╭──

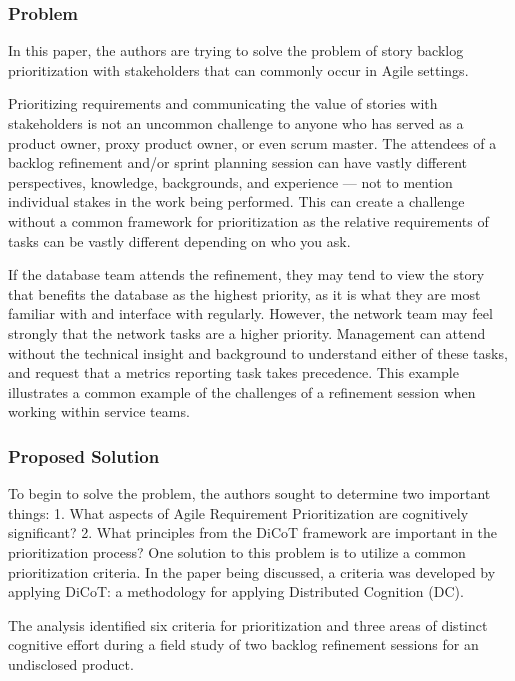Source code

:\subsubsection{Problem}
In this paper\cite{buchan2020applying}, the authors are trying to solve the problem of story backlog prioritization with stakeholders that can commonly occur in Agile settings.

Prioritizing requirements and communicating the value of stories with stakeholders is not an uncommon challenge to anyone who has served as a product owner, proxy product owner, or even scrum master. The attendees of a backlog refinement and/or sprint planning session can have vastly different perspectives, knowledge, backgrounds, and experience --- not to mention individual stakes in the work being performed. This can create a challenge without a common framework for prioritization as the relative requirements of tasks can be vastly different depending on who you ask.

If the database team attends the refinement, they may tend to view the story that benefits the database as the highest priority, as it is what they are most familiar with and interface with regularly. However, the network team may feel strongly that the network tasks are a higher priority. Management can attend without the technical insight and background to understand either of these tasks, and request that a metrics reporting task takes precedence. This example illustrates a common example of the challenges of a refinement session when working within service teams.

\subsubsection{Proposed Solution}
To begin to solve the problem, the authors sought to determine two important things:
1. What aspects of Agile Requirement Prioritization are cognitively significant?
2. What principles from the DiCoT framework are important in the prioritization process?
One solution to this problem is to utilize a common prioritization criteria. In the paper being discussed\cite{buchan2020applying}, a criteria was developed by applying DiCoT\cite{blandford2005dicot}: a methodology for applying Distributed Cognition (DC)\cite{hutchins2000distributed}.

The analysis identified six criteria for prioritization and three areas of distinct cognitive effort during a field study of two backlog refinement sessions for an undisclosed product.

╰──

*TASK GOAL:* Could you write out every line above exactly as it stands, with no images?

*THE COMPLETED TASK:*
Source code

:\subsubsection{Problem}
In this paper\cite{buchan2020applying}, the authors are trying to solve the problem of story backlog prioritization with stakeholders that can commonly occur in Agile settings.

Prioritizing requirements and communicating the value of stories with stakeholders is not an uncommon challenge to anyone who has served as a product owner, proxy product owner, or even scrum master. The attendees of a backlog refinement and/or sprint planning session can have vastly different perspectives, knowledge, backgrounds, and experience --- not to mention individual stakes in the work being performed. This can create a challenge without a common framework for prioritization as the relative requirements of tasks can be vastly different depending on who you ask.

If the database team attends the refinement, they may tend to view the story that benefits the database as the highest priority, as it is what they are most familiar with and interface with regularly. However, the network team may feel strongly that the network tasks are a higher priority. Management can attend without the technical insight and background to understand either of these tasks, and request that a metrics reporting task takes precedence. This example illustrates a common example of the challenges of a refinement session when working within service teams.

\subsubsection{Proposed Solution}
To begin to solve the problem, the authors sought to determine two important things:
1. What aspects of Agile Requirement Prioritization are cognitively significant?
2. What principles from the DiCoT framework are important in the prioritization process?
One solution to this problem is to utilize a common prioritization criteria. In the paper being discussed\cite{buchan2020applying}, a criteria was developed by applying DiCoT\cite{blandford2005dicot}: a methodology for applying Distributed Cognition (DC)\cite{hutchins2000distributed}.

The analysis identified six criteria for prioritization and three areas of distinct cognitive effort during a field study of two backlog refinement sessions for an undisclosed product.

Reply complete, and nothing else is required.